Works by German artists have taken center stage in NYC. Major retrospectives of greats like Sigmar Polke are on deck, while numerous German expats are immersed in the struggle to create beauty in an impossible city.
A street-level billboard looks onto an ordinary sunny day in Germany. Among the passersby, a man walks up a hill behind the sign, disappearing from view, and returns a couple of moments later. As the sequence repeats itself with different men, some grungy, others dressed elegantly, the viewer comes to realize what is going on.
"The guy is having a pee," an audience member remarks with a chuckle at the New York City opening of Nina Könnemann's latest work - an untitled, roughly 10-minute video incorporating these scenes - at Ludlow 38.
Könnemann is among the diverse ranks of German artists whose pieces are currently resonating with audiences in New York City - arguably home to the world's most discriminating cultural palettes. Some of the artists on show in the coming months live in Germany (or German-speaking countries), like Berlin-based Könnemann, while others, like abstract painter and Cologne-native Rainer Gross, have emigrated permanently to the Big Apple.
German artists and curators may resist being grouped by a concept as gauche as nationality. Yet those who have found their way to New York seem unified by a cosmopolitan worldview that reverberates with faint echoes - among other, lighter themes - of the postwar German experience.
Several major exhibitions over the coming months will be putting German artists at center stage in the Big Apple. The Museum of Modern Art is showing the first major US retrospective of Isa Genzken starting next month, with a retrospective of Sigmar Polke to come next spring.
The Guggenheim Museum is planning an exhibition of Zero group members Otto Piene, Heinz Mack and Günther Uecker starting in October 2014. Meanwhile, works by Joseph Beuys, Katharina Sieverding and other avant-gardists from across the Atlantic are regularly on view at MoMA PS1, which describes itself as one of the world's oldest and largest organizations devoted solely to the advancement of contemporary art.
"I feel it's been a very fruitful cross-pollination between New York and Berlin, with artists going back and forth," Juliane Camfield, cultural coordinator at New York University's Deutsches Haus (German House), said in observing the recent influx of German influence on NYC's cultural scene.
While Berlin has been a major international cultural player since German reunification in 1990, if you go a bit further back to the Cold War days, German exports to the US tended to come mainly from major West German cities like Cologne and Dusseldorf.

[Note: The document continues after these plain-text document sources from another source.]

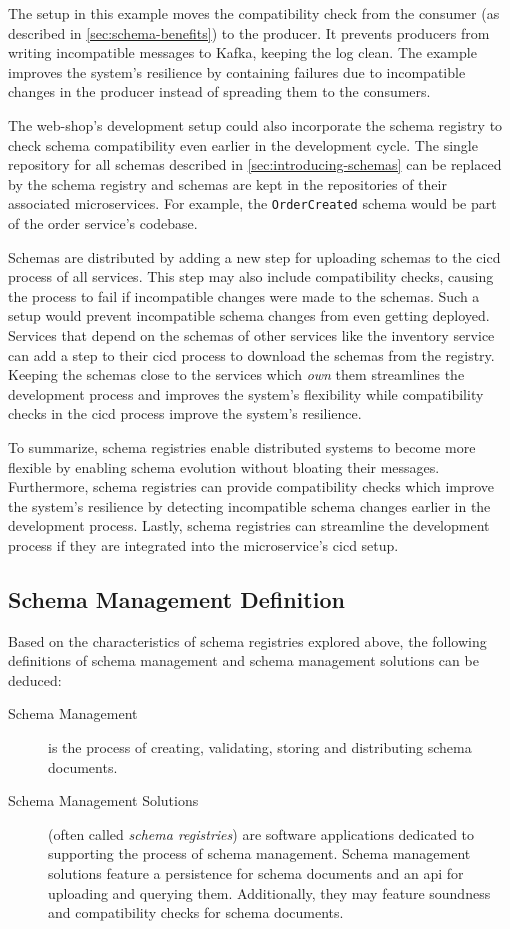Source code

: The setup in this example moves the compatibility check from the consumer (as described in \ref{sec:schema-benefits}) to the producer.
It prevents producers from writing incompatible messages to Kafka, keeping the log clean.
The example improves the system's resilience by containing failures due to incompatible changes in the producer instead of spreading them to the consumers.

The web-shop's development setup could also incorporate the schema registry to check schema compatibility even earlier in the development cycle.
The single repository for all schemas described in \ref{sec:introducing-schemas} can be replaced by the schema registry and schemas are kept in the repositories of their associated microservices.
For example, the \texttt{OrderCreated} schema would be part of the order service's codebase.

Schemas are distributed by adding a new step for uploading schemas to the \gls{cicd} process of all services.
This step may also include compatibility checks, causing the process to fail if incompatible changes were made to the schemas.
Such a setup would prevent incompatible schema changes from even getting deployed.
Services that depend on the schemas of other services like the inventory service can add a step to their \gls{cicd} process to download the schemas from the registry.
Keeping the schemas close to the services which \emph{own} them streamlines the development process and improves the system's flexibility while compatibility checks in the \gls{cicd} process improve the system's resilience.

To summarize, schema registries enable distributed systems to become more flexible by enabling schema evolution without bloating their messages.
Furthermore, schema registries can provide compatibility checks which improve the system's resilience by detecting incompatible schema changes earlier in the development process.
Lastly, schema registries can streamline the development process if they are integrated into the microservice's \gls{cicd} setup.

\subsection{Schema Management Definition}

Based on the characteristics of schema registries explored above, the following definitions of schema management and schema management solutions can be deduced:

\begin{description}
  \item[Schema Management] is the process of creating, validating, storing and distributing schema documents.
  \item[Schema Management Solutions] (often called \emph{schema registries}) are software applications dedicated to supporting the process of schema management.
  Schema management solutions feature a persistence for schema documents and an \gls{api} for uploading and querying them.
  Additionally, they may feature soundness and compatibility checks for schema documents.
\end{description}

Back then, it was magical New York that played the muse, more than the other way around. When Rainer Gross traveled from Cologne to New York in 1973, the vibrant art scene made such an impression on him that he dropped out of his home city's school of applied arts.
"When you're 20 or 22 years old, you just want to come to New York," he told DW in an interview in his Long Island City studio. "Coming to New York was just a great experience. I got absorbed in the 70s."
Grosss story reads like an artist's dream. After coming to New York as assistant to pop art proponent Howard Kanovitz, his first gallery got a half-page review in The New York Times. That catalyzed a prolific painting career that has touched on topics ranging from the Holocaust to American commercialism.
Germany's persecution of Jews during World War II inspired Gross to make images of paintings by Jewish artists which the Nazi government confiscated and sold away in what Gross calls a "paintings Holocaust." Gross' homages first went on display in Switzerland in 1985.
The artist's most recent work, a series he calls "contact paintings," recalls the action paintings of Jackson Pollock. Gross befriended legends from Pollock's generation after moving to New York. However, in sharp contrast to Pollock, each of Gross's contact paintings features a cropped, somewhat distorted image of a logo or icon, from McDonald's golden arches to Mickey Mouse.
"I was making a lot of abstract pieces and people were always talking to me about the purity of abstraction," Gross explained. "I thought, there's no purity in abstraction. At some point I just decided I wanted to have some cultural references again. So I used excerpts of logos."
When Gross came to New York, the city was known for cheap rents and an atmosphere congenial to making art - not unlike present-day Berlin. But he and others in the artistic community remarked that nowadays, fierce competition and the high cost of living mean aspiring artists have to build a career very quickly - or get out.
Whim in a rat race
At a show earlier this month at the Deutsches Haus, teacher and artist Katrin Roos, a Swiss expat, recounted some of the challenges she has faced to date.
"It was fairly hard for me to come to New York," she said. "I do feel it's in some ways reflected in my work. Some of the works that I did were very particular in trying to figure out cultural differences."
Roos' contribution to the show consisted of pencil drawings of familiar scenes with miniature human figures made out of matchsticks. She said her small scale was intended to criticize mass consumption and the resulting loss of humanity.
But Roos' depictions of trapeze artists, a rooster and Shakespearean actors had a playful feel reminiscent of Könnemann's video.
For the cool cosmopolitanism and questioning nature of many of their works, German and German-speaking artists in New York have not only brought the deep philosophical approach they're internationally known for - but also a welcome whimsical touch.